Ukrainian Marxian scholar, historian, and political theorist (1898–1967)

Roman Osipovich Rosdolsky (Роман Осипович Роздольський; 19 July 1898 – 20 October 1967) was a prominent Ukrainian Marxian scholar, historian and political theorist. Rosdolsky's book of 1968 entitled Zur Entstehungsgeschichte des Marxschen 'Kapital': Der Rohentwurf des Kapital 1857–1858 (lit. 'On the history of the creation of Marx's 'Kapital': The rough draft of Capital 1857–1858'; into English as The Making of Marx's Capital, 1977), became a foundational text in the rediscovery of Marx critique of political economy, as well as influenced later scholars such as Moishe Postone.

== Biography ==
Rosdolsky was born in Lemberg then in the Kingdom of Galicia and Lodomeria, Austro-Hungarian Empire. Rosdolsky's father Osyp Rosdolsky was a Ukrainian theologian, philologist, ethnographer, and translator of some repute. Roman's uncle was Ukrainian composer Danylo Rosdolsky. Both Roman's grandparents were priests of the Greek Catholic Church and well-known supporters of the independence of the Ukrainian nation. Ivan Franko was a family friend.

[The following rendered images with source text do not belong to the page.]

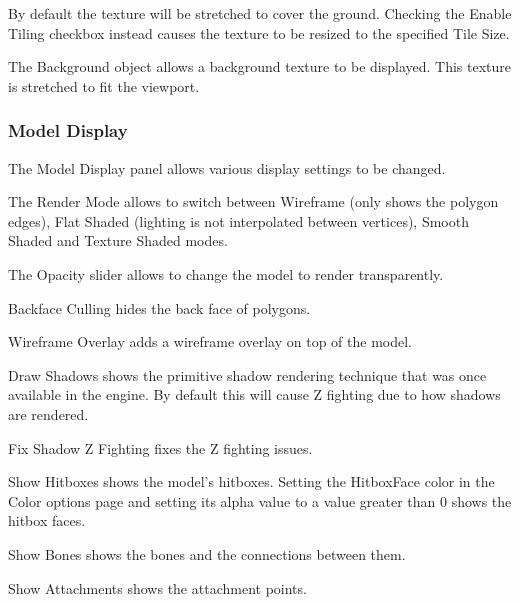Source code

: \documentclass[10pt, a4paper, titlepage, oneside]{article}
\begin{document}
\vspace{\baselineskip}
By default the texture will be stretched to cover the ground. Checking the Enable Tiling checkbox instead causes the texture to be resized to the specified Tile Size.

\vspace{\baselineskip}
The Background object allows a background texture to be displayed. This texture is stretched to fit the viewport.

\newpage

\subsubsection{Model Display}

The Model Display panel allows various display settings to be changed.

\vspace{\baselineskip}
The Render Mode allows to switch between Wireframe (only shows the polygon edges), Flat Shaded (lighting is not interpolated between vertices), Smooth Shaded and Texture Shaded modes.

\vspace{\baselineskip}
The Opacity slider allows to change the model to render transparently.

\vspace{\baselineskip}
Backface Culling hides the back face of polygons.

\vspace{\baselineskip}
Wireframe Overlay adds a wireframe overlay on top of the model.

\vspace{\baselineskip}
Draw Shadows shows the primitive shadow rendering technique that was once available in the engine. By default this will cause Z fighting due to how shadows are rendered.

\vspace{\baselineskip}
Fix Shadow Z Fighting fixes the Z fighting issues.

\vspace{\baselineskip}
Show Hitboxes shows the model's hitboxes. Setting the HitboxFace color in the Color options page and setting its alpha value to a value greater than 0 shows the hitbox faces.

\vspace{\baselineskip}
Show Bones shows the bones and the connections between them.

\vspace{\baselineskip}
Show Attachments shows the attachment points.
\end{document}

As a youth, Rosdolsky was a member of the Ukrainian socialist Drahomanov Circles. He was drafted in the Imperial army in 1915, and edited with Roman Turiansky the journal Klyči in 1917. He was a founder of the International Revolutionary Social Democracy (IRSD) and studied law in Prague. During World War I he founded the antimilitaristic Internationale Revolutionäre Sozialistische Jugend Galiziens. He became a member of the Central Committee of the Communist Party of Eastern Galicia (KPZU), representing its émigré organization 1921-1924 and a leading publicist of the Vasylkivtsi faction of the Ukrainian communists. In 1925, he refused to condemn Trotsky and his Left Opposition, and was later, at the end of the 1920s, expelled from the KPZU.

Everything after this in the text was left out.